Living with a Sex/Porn addicted Spouse

In all your ways acknowledge Him and He will make straight your path. Iam clinging to this promise .. right now I can not see the path I am to take because of the pain I feel. I have lived with a sex addicted spouse for the past 7 years, in the beginning I would excuse his behavior and ignore it, thinking it was just this once. But the truth is, it has evolved into much bigger issue .. He doesnt believe he has done anything wrong as he has not touched another woman, and yet in my heart I feel the same betrayal as if he has. Am I wrong to feel that way? Is it excuseable behavior because a man is stimulated by sight?

I dont know how to fix this, and I dont know that he wants to stop doing this. He claims he does but then he slips right back into it.

I do not know what to do ? How can I help him or save my marriage when it hurts me so badly?

Please help .. even if its just prayers ..
Thank you
~Linda




3 Comments

Anonymous

March 18, 2013

This will not answer all of your questions, but it may be a start. You may also want to see a Christian counselor to discuss what is going on in your life.

That said, here are a few thoughts.

Yes, men are generally stimulated by visual images. And, pornography (those visual images) are very addictive. Extremely so, like a drug. Literally. So, your husband may really want to stop, but the addiction is overwhelming him. That is possible.

However, the part that bothers me is that you say he does not feel he has done anything wrong since he has not physically touched another woman. Does your husband profess to be a Christian believer? If so, what does he do with the multitude of verses in the Bible that talk about the sin of lust? What does he do with the verses that speak of honoring his wife when he knows that this behavior hurts you?

I am not judging, because I do not know his thoughts. I am just asking.

If he really wants to stop, it is possible. If he really does not want to stop, well…he won’t.

The addictive nature of pornography makes it a battle when one does want to stop. If one does not want to stop? They won’t.

But, this is not only a physical battle. More so…it is a spiritual battle. So, again, there is hope.

I pray that your husband really does want to change. If not, I pray that the Holy Spirit will convict him and work on him so that he does want to change. I also pray that God will give you wisdom and courage. And, I pray you will find the correct mature Christian friend or counselor to support you in prayer and with practical ideas.
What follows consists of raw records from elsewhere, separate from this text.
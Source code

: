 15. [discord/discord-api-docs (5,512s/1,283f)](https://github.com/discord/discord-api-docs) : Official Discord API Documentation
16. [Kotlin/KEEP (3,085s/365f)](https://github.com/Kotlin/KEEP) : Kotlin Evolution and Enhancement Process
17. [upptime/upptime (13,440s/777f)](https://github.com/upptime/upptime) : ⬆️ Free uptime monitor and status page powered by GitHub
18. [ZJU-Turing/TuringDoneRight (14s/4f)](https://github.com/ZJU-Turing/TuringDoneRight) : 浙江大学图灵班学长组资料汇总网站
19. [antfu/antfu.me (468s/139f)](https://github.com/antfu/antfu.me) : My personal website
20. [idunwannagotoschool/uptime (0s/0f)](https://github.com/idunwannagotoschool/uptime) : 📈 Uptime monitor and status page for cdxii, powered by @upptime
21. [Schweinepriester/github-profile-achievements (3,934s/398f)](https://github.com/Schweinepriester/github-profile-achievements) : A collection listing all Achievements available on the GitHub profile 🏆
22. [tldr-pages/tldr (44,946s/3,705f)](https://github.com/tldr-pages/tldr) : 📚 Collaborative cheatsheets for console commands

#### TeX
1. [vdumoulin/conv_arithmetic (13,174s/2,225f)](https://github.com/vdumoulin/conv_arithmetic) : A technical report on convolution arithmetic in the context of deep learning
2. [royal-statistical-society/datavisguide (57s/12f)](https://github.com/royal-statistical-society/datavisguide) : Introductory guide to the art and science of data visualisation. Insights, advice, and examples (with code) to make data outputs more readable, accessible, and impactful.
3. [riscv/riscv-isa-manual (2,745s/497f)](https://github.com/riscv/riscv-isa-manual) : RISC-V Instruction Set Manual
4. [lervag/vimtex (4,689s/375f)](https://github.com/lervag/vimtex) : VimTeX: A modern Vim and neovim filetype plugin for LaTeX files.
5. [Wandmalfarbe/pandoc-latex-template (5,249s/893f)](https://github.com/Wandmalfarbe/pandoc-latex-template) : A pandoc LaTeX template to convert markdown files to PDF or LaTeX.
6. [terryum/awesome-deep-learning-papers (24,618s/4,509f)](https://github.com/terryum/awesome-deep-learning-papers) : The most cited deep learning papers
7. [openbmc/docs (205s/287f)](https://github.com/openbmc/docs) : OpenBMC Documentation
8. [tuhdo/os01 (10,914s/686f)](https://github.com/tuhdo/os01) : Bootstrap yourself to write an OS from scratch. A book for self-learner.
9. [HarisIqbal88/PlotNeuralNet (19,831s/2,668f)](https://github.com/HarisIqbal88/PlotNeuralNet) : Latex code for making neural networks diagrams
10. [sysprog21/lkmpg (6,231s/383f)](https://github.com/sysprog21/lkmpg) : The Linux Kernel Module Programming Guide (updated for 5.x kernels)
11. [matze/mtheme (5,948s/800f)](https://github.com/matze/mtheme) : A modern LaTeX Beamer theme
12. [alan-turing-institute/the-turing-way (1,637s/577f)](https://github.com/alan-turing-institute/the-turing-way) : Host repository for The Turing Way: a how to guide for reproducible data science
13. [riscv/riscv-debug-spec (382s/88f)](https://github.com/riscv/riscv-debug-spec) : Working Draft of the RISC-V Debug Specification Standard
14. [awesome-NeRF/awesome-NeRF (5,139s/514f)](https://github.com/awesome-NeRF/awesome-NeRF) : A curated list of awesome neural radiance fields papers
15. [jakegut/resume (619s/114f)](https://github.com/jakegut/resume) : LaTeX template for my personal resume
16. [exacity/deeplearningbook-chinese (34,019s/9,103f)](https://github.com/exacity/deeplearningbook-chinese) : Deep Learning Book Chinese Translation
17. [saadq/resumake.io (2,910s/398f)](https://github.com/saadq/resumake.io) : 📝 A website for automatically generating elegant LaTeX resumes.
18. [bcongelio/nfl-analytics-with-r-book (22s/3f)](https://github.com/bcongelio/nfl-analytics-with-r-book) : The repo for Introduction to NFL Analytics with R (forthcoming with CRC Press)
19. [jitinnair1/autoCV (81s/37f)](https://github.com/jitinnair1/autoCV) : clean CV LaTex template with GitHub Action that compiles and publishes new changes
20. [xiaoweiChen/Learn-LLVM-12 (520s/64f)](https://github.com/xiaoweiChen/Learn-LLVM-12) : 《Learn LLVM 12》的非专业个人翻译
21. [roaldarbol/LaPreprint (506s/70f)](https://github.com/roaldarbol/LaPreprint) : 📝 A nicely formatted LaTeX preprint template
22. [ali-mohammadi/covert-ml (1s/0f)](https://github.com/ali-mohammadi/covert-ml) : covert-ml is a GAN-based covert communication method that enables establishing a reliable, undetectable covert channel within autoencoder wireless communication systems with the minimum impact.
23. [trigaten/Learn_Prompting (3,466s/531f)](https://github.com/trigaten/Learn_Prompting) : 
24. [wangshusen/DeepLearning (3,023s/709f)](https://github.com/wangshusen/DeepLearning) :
I pray your husband will have the wisdom and the courage to go with you.

With all temptation, according to the Bible, there is a way of escape. I pray that your husband will truly want that and will take the escape when this temptation and stronghold strikes.

Freedom Begins Here has tools to help the individual struggling and to inform the spouse struggling as well. It is the Personal ToolKit. Also, this website.

There is hope. There is help. Restoration is possible. If the person wants it. Again, I pray that your husband truly does and that, indeed, the Lord will direct your path.

I highly recommend talking to a pastor or Christian counselor. I pray that the Lord will direct you to the proper one.

In the meantime, our prayers are with you, and I hope others will comment to you, as well.

BunnyGirl

March 18, 2013

Thank you for your thoughts and wisdom. They validated everything that I have been thinking. He was not raised a in a christian home as I was, however his parents started attending church during his teen years. I believe that he knows the truth but in his heart he has not truly changed. He prayed a prayer once and believes that is all he needs to do for salvation. He truly doesnt understand why looking is the same as touching. I have made it perfectly clear how I feel and what it does to me as his wife. On MANY occasions in the past 8 years of our relationship. I was in denial for so many years and as it grew into relationships with “real life” women via email and text messaging is when I began to confront him on the issue.

I have found a wonderful counselor .. and I have asked him about it .. His response was “whatever you need” again .. he is in denial of any responsibility of his own. He says he is sorry for how I feel and that he is trying but his actions say something completely different.

Thank You for your prayers ..

Anonymous

March 18, 2013

I will continue to pray that the Holy Spirit will really begin to go to work on your husband with His convicting power. It would seem that this is what it is going to take.

It will be up to him ultimately, but there is power in Godly prayer. We really need for God to do a miraculous and transforming work. Please Lord, go to work on this man, and please lift up and encourage his faithful and loving wife. Amen!